The "a -> a.0" conversion happens at the very beginning of the procedure (trans-decl.c I presume). Passing "a.0" (== parmse.expr in gfc_conv_procedure_call) is wrong as "a.0" is not a descriptor but just a pointer to the (noncontiguous) array.

Passing "a" as in "two (&a)" is presumably also wrong as this presumably collides with "restricted".

 * * *

One way out would be -- assuming ABI breakage -- to do the same conversion for the caller but then do not do conversion in the callee. Thus:

one (struct array1_integer(kind=4) & restrict a)
   a.data[0] = 5
rather than
   /* generate a whole stuff of plain variables used like a descriptor */
   a.0[0] = 5
   two (&a)

That way one uses the restricted variable directly, and one saves the generation of a extra variables and arithmetic.

The question is whether one needs to take care of things like:
    stride.1 = D.1400 != a->dim[0].stride ? D.1400 : 1;

Actually, it might be no ABI breakage - assuming all descriptor variables are properly initialized in current 4.(3-5). One needs to check this.
Comment 2 Tobias Burnus 2009-11-02 21:37:02 UTC
There is one potential issue with the bounds. In the callee the lower bounds start at 1, unless something special is specified. However, one could think of using an array descriptor for trans-decl.c which replaces the collection of variables. Then one can simply pass the descriptor on:
  (descriptor) a -> (descriptor) a.0
  call two (&a.0)
instead of
  (descriptor) a.data -> a.0; a.* -> *.0
  *.0 -> parm.*
  call two(&parm)
Comment 3 Tobias Burnus 2009-11-02 22:00:14 UTC
Created attachment 18951 [details]
Example patch for trans-array.c; needs checking. Missing: Patch for trans-decl.c

Proposed solution:

Create a descriptor right from the beginning in trans-decl - then there is no need to do a conversion later on for the procedure call.

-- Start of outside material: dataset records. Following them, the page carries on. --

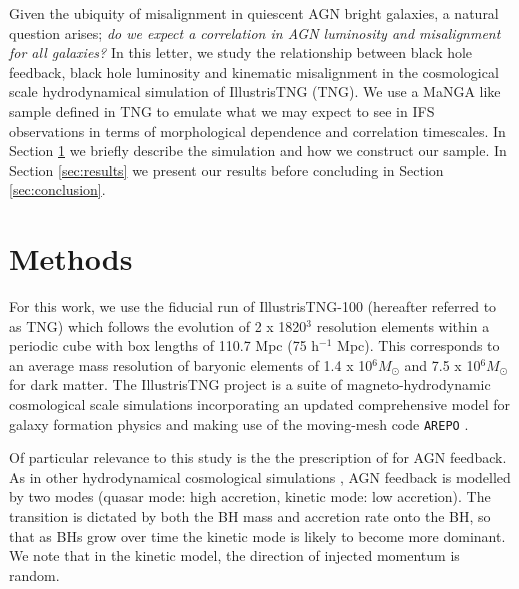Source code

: \documentclass[fleqn,usenatbib]{mnras}
\begin{document}
Given the ubiquity of misalignment in quiescent AGN bright galaxies, a natural question arises; \textit{do we expect a correlation in AGN luminosity and misalignment for all galaxies?} In this letter, we study the relationship between black hole feedback, black hole luminosity and kinematic misalignment in the cosmological scale hydrodynamical simulation of IllustrisTNG (TNG). We use a MaNGA like sample defined in TNG to emulate what we may expect to see in IFS observations in terms of morphological dependence and correlation timescales. In Section \ref{sec:methods} we briefly describe the simulation and how we construct our sample. In Section \ref{sec:results} we present our results before concluding in Section \ref{sec:conclusion}.

\section{Methods} \label{sec:methods}
For this work, we use the fiducial run of IllustrisTNG-100 (hereafter referred to as TNG) which follows the evolution of 2 x 1820$^3$ resolution elements within a periodic cube with box lengths of 110.7 Mpc (75 h$^{-1}$ Mpc). This corresponds to an average mass resolution of baryonic elements of 1.4 x 10$^6 M_{\odot}$ and 7.5 x 10$^6 M_{\odot}$ for dark matter. The IllustrisTNG project \citep{marinacci18,naiman18,nelson18,pillepich18b,springel18} is a suite of magneto-hydrodynamic cosmological scale simulations incorporating an updated comprehensive model for galaxy formation physics \citep[as decribed in; ][]{weinberger17,pillepich18a} and making use of the moving-mesh code \texttt{AREPO} \citep{springel10,pakmor11,pakmor13}. 

Of particular relevance to this study is the the prescription of \citet{weinberger17} for AGN feedback. As in other hydrodynamical cosmological simulations \citep[e.g.][]{dubois2016}, AGN feedback is modelled by two modes (quasar mode: high accretion, kinetic mode: low accretion). The transition is dictated by both the BH mass and accretion rate onto the BH, so that as BHs grow over time the kinetic mode is likely to become more dominant. We note that in the kinetic model, the direction of injected momentum is random. 
\end{document}

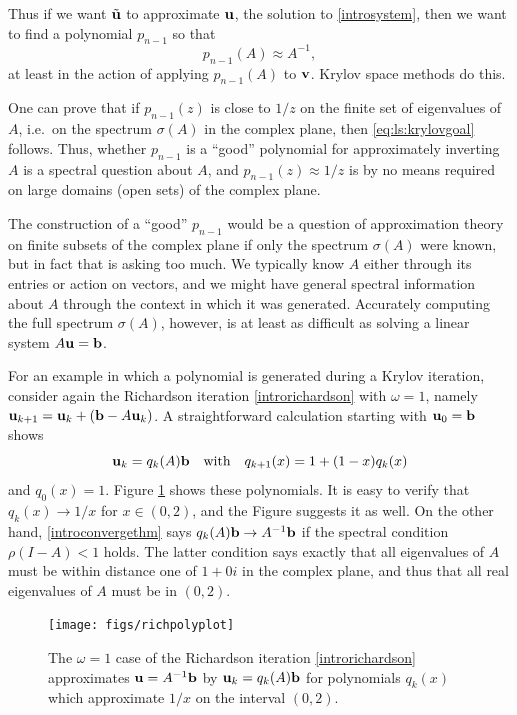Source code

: Thus if we want $\tilde{\mathbf{u}}$ to approximate $\mathbf{u}$, the solution to \eqref{introsystem}, then we want to find a polynomial $p_{n-1}$ so that
\begin{equation}
    p_{n-1}(A) \approx A^{-1},  \label{eq:ls:krylovgoal}
\end{equation}
at least in the action of applying $p_{n-1}(A)$ to $\mathbf{v}$.  Krylov space methods do this.

One can prove that if $p_{n-1}(z)$ is close to $1/z$ on the finite set of eigenvalues of $A$, i.e.~on the spectrum $\sigma(A)$ in the complex plane, then \eqref{eq:ls:krylovgoal} follows.  Thus, whether $p_{n-1}$ is a ``good'' polynomial for approximately inverting $A$ is a spectral question about $A$, and $p_{n-1}(z) \approx 1/z$ is by no means required on large domains (open sets) of the complex plane.

The construction of a ``good'' $p_{n-1}$ would be a question of approximation theory on finite subsets of the complex plane if only the spectrum $\sigma(A)$ were known, but in fact that is asking too much.  We typically know $A$ either through its entries or action on vectors, and we might have general spectral information about $A$ through the context in which it was generated.   Accurately computing the full spectrum $\sigma(A)$, however, is at least as difficult as solving a linear system $A\mathbf{u}=\mathbf{b}$.

For an example in which a polynomial is generated during a Krylov iteration, consider again the Richardson iteration \eqref{introrichardson} with $\omega=1$, namely $\mathbf{u}_{k+1} = \mathbf{u}_k + (\mathbf{b} - A \mathbf{u}_k)$.  A straightforward calculation starting with $\mathbf{u}_0=\mathbf{b}$ shows
\begin{equation}
	\mathbf{u}_k = q_k(A) \mathbf{b} \quad \text{with} \quad q_{k+1}(x) = 1 + (1-x) q_k(x)  \label{richpolys}
\end{equation}
and $q_0(x)=1$.
Figure \ref{fig:richpolyplot} shows these polynomials.  It is easy to verify that $q_k(x) \to 1/x$ for $x\in (0,2)$, and the Figure suggests it as well.  On the other hand, \eqref{introconvergethm} says $q_k(A) \mathbf{b} \to A^{-1} \mathbf{b}$ if the spectral condition $\rho(I-A)<1$ holds.  The latter condition says exactly that all eigenvalues of $A$ must be within distance one of $1+0i$ in the complex plane, and thus that all real eigenvalues of $A$ must be in $(0,2)$.

\begin{figure}
\bigskip
\texttt{[image: figs/richpolyplot]}
\caption{The $\omega=1$ case of the Richardson iteration \eqref{introrichardson} approximates $\mathbf{u}=A^{-1}\mathbf{b}$ by $\mathbf{u}_k=q_k(A)\mathbf{b}$ for polynomials $q_k(x)$ which approximate $1/x$ on the interval $(0,2)$.}
\label{fig:richpolyplot}
\end{figure}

Something like the attached trans-array.c is then needed to make sure that one does not create a temporary. However, one somehow should distinguish between having a simple data pointer (like the current "a.0") versus having a pointer to a array descriptor. -- The issue is that one gfc_symbol, those seem to be indistinguishable -- on TREE level they are clearly different.
Comment 4 Tobias Burnus 2009-11-02 23:32:54 UTC
When implemented, updated optional check (cf. PR 41907) and check why
  rank > 0 && fsym == NULL && sym->attr.intrinsic
does not work. (Or in other words, when is an array descriptor passed when "fsym == NULL".)